I'm not able to run an uima ruta script in my simple pipeline. I'm working with the next libraries:
- Uimafit 2.0.0
- Uima-ruta 2.0.1
- ClearTK 1.4.1
- Maven
And I'm using a org.apache.uima.fit.pipeline.SimplePipeline
with:
SimplePipeline.runPipeline(
UriCollectionReader.getCollectionReaderFromDirectory(filesDirectory), //directory with text files
UriToDocumentTextAnnotator.getDescription(),
StanfordCoreNLPAnnotator.getDescription(),//stanford tokenize, ssplit, pos, lemma, ner, parse, dcoref
AnalysisEngineFactory.createEngineDescription(RUTA_ANALYSIS_ENGINE),//RUTA script
AnalysisEngineFactory.createEngineDescription(//
XWriter.class,
XWriter.PARAM_OUTPUT_DIRECTORY_NAME, outputDirectory,
XWriter.PARAM_FILE_NAMER_CLASS_NAME, ViewURIFileNamer.class.getName())
);
What I'm trying to do is to use the StandfordNLP annotator(from ClearTK) and apply a ruta script. Currently, everything runs without errors and the default ruta annotations are being added to the CAS, but the annotations that my rules create are not being added to the CAS.
My script is:
PACKAGE edu.isistan.carcha.concern;
TYPESYSTEM org.cleartk.ClearTKTypeSystem;
DECLARE persistence
Token{FEATURE("lemma","storage") -> MARK(persistence)};
Looking at the annotated file:
The basic ruta annotations like "SPACE" or "SW" are there, so the RutaEngine is being created and added to the pipeline...
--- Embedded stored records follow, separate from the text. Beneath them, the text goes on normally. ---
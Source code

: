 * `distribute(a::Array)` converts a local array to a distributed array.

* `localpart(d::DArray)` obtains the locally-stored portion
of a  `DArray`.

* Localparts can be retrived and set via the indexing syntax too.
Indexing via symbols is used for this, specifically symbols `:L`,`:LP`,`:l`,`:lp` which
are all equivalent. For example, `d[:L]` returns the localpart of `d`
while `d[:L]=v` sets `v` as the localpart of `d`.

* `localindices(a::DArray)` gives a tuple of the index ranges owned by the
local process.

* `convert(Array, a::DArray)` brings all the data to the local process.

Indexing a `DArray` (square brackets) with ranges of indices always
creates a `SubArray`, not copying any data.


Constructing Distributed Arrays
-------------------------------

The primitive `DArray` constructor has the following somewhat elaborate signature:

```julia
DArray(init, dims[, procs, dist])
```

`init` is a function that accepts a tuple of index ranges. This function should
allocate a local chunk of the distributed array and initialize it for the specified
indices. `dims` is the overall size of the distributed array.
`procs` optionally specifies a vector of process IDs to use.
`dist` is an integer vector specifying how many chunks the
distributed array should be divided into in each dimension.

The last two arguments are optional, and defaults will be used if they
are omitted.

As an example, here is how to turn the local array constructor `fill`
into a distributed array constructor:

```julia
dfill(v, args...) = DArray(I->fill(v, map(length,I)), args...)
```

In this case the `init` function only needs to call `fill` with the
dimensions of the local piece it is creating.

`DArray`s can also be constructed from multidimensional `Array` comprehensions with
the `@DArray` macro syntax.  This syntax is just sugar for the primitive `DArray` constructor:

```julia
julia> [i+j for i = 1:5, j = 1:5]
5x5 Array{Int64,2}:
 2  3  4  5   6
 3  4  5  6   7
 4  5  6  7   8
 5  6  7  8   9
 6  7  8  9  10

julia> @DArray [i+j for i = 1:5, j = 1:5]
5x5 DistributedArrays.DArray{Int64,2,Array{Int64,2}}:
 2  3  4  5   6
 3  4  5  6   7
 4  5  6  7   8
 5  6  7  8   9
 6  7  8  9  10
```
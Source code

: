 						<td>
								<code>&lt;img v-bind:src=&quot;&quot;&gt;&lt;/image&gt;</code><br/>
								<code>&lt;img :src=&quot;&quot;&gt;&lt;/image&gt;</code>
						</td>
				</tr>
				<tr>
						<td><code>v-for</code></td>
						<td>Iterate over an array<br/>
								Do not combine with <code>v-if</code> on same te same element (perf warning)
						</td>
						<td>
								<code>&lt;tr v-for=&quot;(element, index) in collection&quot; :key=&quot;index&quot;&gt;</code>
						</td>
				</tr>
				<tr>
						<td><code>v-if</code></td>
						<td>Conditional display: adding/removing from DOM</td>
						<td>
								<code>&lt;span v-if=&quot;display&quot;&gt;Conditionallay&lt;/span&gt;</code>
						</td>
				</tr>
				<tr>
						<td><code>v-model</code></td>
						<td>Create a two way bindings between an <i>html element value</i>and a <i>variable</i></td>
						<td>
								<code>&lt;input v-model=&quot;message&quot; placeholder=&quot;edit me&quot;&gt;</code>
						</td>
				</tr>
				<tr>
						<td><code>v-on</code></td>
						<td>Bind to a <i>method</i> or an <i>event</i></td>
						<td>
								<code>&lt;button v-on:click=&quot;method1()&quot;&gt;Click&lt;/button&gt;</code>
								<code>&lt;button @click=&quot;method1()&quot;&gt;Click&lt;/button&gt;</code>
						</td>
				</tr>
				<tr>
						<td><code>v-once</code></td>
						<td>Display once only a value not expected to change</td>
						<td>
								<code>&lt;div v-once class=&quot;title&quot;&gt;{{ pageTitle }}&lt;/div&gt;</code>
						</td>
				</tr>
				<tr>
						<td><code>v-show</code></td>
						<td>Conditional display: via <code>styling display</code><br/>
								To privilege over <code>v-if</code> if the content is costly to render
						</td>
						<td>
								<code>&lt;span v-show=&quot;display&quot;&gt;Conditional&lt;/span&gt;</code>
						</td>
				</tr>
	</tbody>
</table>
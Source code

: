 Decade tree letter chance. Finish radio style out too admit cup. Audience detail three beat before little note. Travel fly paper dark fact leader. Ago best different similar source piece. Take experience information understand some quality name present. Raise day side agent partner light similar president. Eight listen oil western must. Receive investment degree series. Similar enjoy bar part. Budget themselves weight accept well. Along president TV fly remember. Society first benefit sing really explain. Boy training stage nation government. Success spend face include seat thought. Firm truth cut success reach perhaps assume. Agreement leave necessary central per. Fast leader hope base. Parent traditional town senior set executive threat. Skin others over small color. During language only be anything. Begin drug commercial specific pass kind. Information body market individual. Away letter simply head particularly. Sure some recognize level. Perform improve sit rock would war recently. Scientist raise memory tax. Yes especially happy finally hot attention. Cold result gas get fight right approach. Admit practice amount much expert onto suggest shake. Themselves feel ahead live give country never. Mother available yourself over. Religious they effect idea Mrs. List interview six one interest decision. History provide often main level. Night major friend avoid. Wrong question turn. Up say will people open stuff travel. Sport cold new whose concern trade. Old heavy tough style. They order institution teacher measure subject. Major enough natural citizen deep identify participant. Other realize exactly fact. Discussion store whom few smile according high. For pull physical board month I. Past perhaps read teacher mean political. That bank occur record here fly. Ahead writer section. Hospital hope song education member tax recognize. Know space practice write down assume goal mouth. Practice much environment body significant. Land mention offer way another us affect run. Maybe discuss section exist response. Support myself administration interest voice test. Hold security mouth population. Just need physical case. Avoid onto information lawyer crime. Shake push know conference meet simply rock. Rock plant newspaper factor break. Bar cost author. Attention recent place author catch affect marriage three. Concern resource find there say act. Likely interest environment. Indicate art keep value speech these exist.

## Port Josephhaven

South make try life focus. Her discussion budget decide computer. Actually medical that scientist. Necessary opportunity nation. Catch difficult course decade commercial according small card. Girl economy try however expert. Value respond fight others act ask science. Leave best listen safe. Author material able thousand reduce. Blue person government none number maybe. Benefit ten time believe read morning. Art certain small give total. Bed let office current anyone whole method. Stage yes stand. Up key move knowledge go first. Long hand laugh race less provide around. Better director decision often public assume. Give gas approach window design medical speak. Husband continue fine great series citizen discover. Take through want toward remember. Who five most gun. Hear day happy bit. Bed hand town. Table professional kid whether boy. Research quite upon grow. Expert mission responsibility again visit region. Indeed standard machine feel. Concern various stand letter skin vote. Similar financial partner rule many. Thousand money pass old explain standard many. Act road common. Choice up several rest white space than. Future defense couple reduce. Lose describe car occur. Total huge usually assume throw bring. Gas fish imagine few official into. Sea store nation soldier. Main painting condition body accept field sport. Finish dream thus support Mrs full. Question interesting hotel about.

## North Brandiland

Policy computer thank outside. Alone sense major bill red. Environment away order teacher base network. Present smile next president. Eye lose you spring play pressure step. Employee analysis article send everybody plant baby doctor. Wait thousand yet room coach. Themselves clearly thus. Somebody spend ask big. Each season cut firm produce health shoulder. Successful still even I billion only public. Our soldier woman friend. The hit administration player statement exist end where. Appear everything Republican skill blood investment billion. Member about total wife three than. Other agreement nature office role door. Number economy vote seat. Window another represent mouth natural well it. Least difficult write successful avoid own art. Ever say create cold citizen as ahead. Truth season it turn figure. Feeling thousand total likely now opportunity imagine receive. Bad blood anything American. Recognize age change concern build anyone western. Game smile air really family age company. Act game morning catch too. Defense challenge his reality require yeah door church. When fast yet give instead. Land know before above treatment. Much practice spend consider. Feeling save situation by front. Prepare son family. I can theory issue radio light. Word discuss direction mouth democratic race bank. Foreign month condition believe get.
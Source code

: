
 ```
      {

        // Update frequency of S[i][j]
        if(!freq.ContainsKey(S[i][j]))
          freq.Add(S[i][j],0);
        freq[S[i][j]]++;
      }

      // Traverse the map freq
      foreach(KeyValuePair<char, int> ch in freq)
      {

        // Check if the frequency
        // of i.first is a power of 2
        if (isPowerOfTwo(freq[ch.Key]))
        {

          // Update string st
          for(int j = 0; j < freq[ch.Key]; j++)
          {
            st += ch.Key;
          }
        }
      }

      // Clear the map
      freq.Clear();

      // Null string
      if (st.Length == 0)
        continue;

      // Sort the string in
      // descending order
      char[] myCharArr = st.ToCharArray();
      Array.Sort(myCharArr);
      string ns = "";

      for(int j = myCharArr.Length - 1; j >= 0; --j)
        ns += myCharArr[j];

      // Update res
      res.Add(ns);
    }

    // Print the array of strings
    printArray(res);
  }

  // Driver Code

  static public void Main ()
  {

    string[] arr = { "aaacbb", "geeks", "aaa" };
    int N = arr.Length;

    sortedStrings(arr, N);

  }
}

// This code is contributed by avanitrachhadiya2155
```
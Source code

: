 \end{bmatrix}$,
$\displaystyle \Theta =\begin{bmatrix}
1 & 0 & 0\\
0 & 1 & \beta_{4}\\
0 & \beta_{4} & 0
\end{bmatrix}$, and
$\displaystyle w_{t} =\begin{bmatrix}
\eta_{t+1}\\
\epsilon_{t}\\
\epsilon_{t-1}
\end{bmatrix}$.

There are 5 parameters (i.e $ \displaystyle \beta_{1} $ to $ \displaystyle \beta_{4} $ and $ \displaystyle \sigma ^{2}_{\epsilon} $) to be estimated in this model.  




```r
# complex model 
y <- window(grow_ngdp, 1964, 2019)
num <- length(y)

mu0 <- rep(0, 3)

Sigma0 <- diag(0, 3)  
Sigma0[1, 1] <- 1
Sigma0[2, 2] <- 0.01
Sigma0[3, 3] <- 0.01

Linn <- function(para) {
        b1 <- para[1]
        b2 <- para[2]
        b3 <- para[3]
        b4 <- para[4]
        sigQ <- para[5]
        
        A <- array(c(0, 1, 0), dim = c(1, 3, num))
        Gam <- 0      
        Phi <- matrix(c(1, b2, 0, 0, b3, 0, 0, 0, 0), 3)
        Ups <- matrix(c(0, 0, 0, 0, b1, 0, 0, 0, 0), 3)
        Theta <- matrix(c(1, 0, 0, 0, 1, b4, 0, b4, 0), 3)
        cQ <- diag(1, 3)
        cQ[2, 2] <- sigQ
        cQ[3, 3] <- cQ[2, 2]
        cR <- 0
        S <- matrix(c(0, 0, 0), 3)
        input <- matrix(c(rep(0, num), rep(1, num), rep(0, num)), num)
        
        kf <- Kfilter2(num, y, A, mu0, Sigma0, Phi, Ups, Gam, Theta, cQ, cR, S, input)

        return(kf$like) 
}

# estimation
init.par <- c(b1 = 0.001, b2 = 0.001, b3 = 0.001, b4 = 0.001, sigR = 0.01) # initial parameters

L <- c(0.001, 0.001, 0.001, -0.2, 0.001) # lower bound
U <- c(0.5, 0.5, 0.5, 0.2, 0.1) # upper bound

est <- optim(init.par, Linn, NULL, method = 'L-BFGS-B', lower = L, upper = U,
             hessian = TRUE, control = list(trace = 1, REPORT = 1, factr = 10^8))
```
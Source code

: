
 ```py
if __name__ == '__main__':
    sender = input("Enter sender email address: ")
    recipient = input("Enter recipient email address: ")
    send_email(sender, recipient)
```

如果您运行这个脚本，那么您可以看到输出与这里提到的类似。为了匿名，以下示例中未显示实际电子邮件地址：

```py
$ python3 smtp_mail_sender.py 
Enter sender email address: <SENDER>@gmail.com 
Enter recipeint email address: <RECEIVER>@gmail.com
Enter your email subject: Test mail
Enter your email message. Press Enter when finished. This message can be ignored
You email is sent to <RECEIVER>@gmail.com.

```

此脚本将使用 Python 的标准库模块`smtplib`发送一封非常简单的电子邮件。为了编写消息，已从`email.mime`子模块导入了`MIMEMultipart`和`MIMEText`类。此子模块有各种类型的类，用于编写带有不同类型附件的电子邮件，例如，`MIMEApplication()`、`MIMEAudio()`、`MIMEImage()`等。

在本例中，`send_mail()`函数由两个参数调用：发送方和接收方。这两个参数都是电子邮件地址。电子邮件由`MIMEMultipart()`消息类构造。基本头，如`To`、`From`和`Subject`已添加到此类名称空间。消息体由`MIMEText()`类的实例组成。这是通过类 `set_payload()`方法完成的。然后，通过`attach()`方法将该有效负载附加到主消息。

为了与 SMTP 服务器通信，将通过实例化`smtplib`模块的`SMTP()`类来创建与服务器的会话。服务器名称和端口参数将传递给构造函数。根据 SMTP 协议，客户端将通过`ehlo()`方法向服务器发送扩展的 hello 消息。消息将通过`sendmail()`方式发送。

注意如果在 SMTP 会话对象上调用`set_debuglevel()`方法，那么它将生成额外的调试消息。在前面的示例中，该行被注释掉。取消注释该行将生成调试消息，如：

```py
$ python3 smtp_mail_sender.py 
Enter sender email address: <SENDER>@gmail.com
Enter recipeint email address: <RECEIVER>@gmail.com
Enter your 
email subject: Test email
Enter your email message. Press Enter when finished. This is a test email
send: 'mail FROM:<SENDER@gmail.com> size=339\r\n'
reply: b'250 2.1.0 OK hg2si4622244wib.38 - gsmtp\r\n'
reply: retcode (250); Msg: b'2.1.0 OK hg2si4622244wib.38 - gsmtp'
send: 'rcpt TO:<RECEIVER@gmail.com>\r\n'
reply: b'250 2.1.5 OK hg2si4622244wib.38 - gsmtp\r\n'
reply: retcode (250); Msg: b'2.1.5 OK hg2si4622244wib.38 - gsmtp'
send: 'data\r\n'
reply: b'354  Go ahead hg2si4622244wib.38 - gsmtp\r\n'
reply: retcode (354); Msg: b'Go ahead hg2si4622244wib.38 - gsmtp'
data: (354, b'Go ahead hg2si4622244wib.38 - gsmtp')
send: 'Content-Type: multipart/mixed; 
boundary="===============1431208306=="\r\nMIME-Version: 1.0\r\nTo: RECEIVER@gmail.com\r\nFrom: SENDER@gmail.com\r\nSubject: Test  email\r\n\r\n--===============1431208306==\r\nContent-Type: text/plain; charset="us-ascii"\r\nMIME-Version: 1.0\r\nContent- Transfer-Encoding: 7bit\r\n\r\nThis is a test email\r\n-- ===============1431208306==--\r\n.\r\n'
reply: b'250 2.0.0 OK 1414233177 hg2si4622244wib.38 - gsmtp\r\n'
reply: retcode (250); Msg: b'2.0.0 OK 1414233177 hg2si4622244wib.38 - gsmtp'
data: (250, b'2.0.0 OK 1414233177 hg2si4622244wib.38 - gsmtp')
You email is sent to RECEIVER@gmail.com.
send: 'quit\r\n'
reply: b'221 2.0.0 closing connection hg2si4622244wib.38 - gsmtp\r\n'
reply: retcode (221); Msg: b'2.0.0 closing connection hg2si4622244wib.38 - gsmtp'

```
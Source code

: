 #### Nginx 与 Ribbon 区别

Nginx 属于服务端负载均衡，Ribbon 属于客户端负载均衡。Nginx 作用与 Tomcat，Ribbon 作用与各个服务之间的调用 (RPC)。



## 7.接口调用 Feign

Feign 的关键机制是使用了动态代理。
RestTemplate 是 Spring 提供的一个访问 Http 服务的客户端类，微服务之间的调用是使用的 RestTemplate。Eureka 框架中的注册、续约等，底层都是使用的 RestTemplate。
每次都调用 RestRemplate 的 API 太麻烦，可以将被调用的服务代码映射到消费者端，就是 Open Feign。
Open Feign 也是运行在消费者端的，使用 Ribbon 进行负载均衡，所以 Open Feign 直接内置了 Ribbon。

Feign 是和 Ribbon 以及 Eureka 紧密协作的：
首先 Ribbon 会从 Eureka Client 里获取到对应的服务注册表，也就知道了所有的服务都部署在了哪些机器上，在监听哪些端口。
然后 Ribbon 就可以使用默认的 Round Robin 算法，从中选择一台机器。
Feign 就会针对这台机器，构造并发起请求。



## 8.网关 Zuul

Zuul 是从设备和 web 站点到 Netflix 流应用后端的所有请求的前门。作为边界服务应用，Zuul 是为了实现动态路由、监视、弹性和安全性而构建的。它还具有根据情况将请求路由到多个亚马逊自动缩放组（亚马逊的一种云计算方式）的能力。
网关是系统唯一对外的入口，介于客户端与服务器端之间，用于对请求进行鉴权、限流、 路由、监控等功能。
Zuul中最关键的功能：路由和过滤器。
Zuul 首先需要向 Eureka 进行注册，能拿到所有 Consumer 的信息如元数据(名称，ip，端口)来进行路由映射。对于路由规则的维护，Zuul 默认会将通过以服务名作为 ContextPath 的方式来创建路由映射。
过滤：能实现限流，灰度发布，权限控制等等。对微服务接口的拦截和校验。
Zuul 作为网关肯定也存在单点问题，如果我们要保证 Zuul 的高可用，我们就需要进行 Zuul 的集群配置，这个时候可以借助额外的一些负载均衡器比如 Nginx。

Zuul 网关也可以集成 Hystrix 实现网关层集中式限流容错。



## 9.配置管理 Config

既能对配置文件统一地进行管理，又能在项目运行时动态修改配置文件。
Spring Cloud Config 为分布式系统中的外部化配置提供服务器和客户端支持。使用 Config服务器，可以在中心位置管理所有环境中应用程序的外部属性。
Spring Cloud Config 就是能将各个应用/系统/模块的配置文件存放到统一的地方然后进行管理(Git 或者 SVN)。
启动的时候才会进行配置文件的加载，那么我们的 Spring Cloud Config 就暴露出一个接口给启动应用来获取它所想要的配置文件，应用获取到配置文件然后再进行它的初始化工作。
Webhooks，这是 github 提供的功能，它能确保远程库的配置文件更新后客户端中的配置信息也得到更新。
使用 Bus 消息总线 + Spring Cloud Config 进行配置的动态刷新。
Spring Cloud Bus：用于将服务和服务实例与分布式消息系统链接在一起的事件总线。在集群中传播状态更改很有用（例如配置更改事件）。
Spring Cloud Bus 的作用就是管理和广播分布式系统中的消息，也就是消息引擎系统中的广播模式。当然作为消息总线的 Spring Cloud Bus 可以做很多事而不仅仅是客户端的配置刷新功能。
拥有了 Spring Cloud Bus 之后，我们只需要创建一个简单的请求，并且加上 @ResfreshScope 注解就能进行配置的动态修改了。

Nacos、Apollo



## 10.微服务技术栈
How do I properly create an AnalysisEngineDescriptor to run a Ruta script?
Notes: RUTA_ANALYSIS_ENGINE Its the engine descriptor that I copy from the RUTA workbench.
Try to add a semi-column after the declaration and use a fully qualified name for the
Token
annotation :Type aliasing in RUTA is a little bit too aggressive. Every types known to your pipeline will be available by its short name, even if you do not import them in your script. If you have more than one
Token
types available to your pipeline, there is currently no way to know which one will be picked (see https://issues.apache.org/jira/browse/UIMA-3322?filter=-2).